The problem with your silly proposition is that "Anti-American knee-jerk types" comprise a miniscule portion of the electorate and what "they" (aka the fringe left) decide to do will make no difference whatsoever to the outcome of this plebicite.

This treaty/constitution will be defeated by the centre, including Libertas and defectors from the line being spun by the main political parties. In fact, Libertas, far from being incompetent, has been the most effective and coherent anti-treaty voice and its message has found a resonance with the electorate.

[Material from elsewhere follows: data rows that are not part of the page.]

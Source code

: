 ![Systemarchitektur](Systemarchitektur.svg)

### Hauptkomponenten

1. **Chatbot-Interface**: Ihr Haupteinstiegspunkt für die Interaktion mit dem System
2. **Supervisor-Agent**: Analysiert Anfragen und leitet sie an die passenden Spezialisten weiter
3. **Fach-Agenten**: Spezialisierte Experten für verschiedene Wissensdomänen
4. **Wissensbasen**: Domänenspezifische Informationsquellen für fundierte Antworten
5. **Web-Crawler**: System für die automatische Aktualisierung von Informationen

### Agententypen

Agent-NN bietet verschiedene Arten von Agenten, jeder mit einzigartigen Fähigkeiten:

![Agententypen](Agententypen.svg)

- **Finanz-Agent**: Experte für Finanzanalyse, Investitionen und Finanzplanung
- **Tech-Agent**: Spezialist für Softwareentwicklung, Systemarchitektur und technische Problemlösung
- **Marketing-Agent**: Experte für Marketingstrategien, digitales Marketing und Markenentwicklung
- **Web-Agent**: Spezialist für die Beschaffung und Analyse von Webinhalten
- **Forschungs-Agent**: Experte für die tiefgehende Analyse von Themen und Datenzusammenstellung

This message is: 1. preservation of national rights against the bureaucrats and federalism. 2. the text is incomprehensible. 3. The EU is already too large.

Nobody really cares about the fringe-left and its 19th century preoccupations. it sank without trace some time ago.

author by platopublication date Tue Apr 29, 2008 18:47author address author phone Report this post to the editors

In any case, mr aristotle your repeated assertions about stuff and general bitterness against the "fringe left" is all very interesting, but you, as an individual are surely even less relevant than these fringe lefties. So, you should follow through with your principles and ignore yourself - everybody else is already doing so (save my good self but I don't count as I'm merely a character that Eoghan Harris read about in a book once).